Bidirectional payment proofs for Mimblewimble
NOTE: The cryptography below has not been verified and it could be INSECURE! It needs to be proven correct before being used.
The existing payment proofs only work for the SRS flow and additionally, only allow the sender to show the payment proof.
An improvement over this is early payment proofs RFC which allows us to create payment proofs also for the invoice (RSR) flow.
I think both of them only allow the sender to show the payment proof. So if we think of payment proofs as:
sent to
sender ----------------> receiver
received from
sender <---------------- receiver
We see that we only get the payment proofs from the sender to the receiver. There’s no way for the receiver to prove they received something from the sender. They only work in one direction.

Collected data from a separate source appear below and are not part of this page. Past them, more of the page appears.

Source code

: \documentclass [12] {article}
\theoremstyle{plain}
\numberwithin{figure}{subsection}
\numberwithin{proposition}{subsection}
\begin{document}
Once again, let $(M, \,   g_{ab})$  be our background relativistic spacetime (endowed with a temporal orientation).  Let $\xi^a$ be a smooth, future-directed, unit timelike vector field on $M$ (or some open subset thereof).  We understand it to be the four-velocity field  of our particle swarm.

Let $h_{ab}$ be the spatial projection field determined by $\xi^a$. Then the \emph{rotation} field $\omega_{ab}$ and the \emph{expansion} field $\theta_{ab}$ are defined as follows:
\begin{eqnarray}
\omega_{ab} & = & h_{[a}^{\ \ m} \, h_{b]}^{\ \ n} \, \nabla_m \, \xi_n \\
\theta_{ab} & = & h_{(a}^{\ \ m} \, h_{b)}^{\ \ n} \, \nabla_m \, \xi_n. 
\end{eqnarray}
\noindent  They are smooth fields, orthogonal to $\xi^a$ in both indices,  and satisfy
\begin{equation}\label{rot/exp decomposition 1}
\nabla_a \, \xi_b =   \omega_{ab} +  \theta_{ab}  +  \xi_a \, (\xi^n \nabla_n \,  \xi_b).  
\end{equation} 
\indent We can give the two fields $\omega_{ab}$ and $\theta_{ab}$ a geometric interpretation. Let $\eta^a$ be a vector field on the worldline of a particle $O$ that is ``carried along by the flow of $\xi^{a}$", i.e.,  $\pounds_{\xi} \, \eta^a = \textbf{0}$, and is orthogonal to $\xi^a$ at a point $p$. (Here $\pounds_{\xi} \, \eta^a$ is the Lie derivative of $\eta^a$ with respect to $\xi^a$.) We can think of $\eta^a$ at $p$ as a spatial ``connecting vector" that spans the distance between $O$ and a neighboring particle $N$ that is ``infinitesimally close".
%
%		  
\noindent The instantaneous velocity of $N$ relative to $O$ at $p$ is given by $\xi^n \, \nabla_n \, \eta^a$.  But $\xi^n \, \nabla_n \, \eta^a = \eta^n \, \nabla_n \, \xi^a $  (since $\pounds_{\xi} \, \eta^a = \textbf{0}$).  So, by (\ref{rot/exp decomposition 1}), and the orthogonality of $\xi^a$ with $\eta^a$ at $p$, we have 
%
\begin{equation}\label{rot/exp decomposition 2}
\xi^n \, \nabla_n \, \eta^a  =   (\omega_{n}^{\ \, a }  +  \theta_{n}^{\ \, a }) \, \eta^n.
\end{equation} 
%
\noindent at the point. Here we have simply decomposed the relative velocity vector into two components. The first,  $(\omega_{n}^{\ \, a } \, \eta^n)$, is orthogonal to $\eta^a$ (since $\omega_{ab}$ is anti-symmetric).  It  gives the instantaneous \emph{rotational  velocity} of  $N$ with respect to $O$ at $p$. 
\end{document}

Every payment in store comes with an invoice. The invoice serves as a proof for both the payer and the payee which allows them to prove the payer paid payee for some specific goods. It would be nice to have a payment proof that is simple and works in both ways.

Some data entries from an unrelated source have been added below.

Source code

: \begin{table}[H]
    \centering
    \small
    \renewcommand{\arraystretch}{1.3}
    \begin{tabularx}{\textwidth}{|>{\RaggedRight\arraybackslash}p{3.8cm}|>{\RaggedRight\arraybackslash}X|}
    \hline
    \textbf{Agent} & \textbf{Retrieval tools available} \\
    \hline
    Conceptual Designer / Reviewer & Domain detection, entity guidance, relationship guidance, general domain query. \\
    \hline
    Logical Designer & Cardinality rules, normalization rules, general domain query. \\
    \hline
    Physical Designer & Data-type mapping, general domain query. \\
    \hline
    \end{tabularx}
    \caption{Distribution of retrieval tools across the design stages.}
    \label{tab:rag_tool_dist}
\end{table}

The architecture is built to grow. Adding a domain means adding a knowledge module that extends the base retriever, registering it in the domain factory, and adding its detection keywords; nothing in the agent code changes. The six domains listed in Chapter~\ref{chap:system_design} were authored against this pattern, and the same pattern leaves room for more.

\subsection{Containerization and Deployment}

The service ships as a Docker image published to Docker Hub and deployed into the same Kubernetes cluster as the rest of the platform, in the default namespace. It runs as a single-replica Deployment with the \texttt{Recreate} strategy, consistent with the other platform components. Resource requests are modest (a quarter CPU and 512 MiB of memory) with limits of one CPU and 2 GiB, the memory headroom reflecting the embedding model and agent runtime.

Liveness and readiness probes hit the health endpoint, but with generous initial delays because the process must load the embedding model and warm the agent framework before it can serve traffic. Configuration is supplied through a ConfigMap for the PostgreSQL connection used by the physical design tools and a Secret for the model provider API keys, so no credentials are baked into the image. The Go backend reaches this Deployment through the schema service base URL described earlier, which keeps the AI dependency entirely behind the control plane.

Bidirectional payment proofs
In order for both parties to end up with a payment proof, we likely want to produce the payment proof at step 2 so that when a party produces a signature, they already have the payment proof information.
Regardless of the flow, at step 2 we have both the sender’s public nonce Rs and the receiver’s public nonce Rr. This allows us to do the following.
Commitment
A transaction commits to a message which is publicly verified as part of a signature verification. Anyone can compute the Schnorr challenge e which is used to scale P in R + e*P = s*G. In order to commit to a payment proof, we commit to another (secret) message by scaling R part as well, but in a way that is invisible to the signature verifiers. This way, we don’t change the Schnorr verification formula which means we don’t add a scalar multiplication operation for the verifiers while still being able to prove the commitment.
Suppose our payment proof has the following fields:
type
amount
timestamp
memo
To commit to this payment proof, we can compute a challenge for the nonces as f = H(M' | Rs | Rr) where M' is our new hidden message commitment which is our payment proof.
Instead of using Rs as the sender nonce, we use Rs' = f * Rs. Similarly, instead of using Rr, we use Rr' = f * Rr and sign for the final kernel nonce Rs' + Rr'.
We also need a proof that Rs is owned by the sender_addr and Rr by receiver_addr. This can be done by providing a simple signature with their addresses with nonce as the message. This is why we don’t need the sender_addr and receiver_addr in the payment proof as these will have to be our witnesses.
Verification
Given (M', X, Rs, sig(Rs, sender_addr), Rr, sig(Rr, receiver_addr)) where M' is the payment proof, X is the kernel commitment of some kernel on chain and the rest is the original nonces with signatures as proofs of nonce ownership, any party can prove this kernel committed to payment proof M' by computing f = H(M' | Rs | Rr) and showing that f * Rs + f * Rr = R where R is a part of the signature (s, R) for that kernel.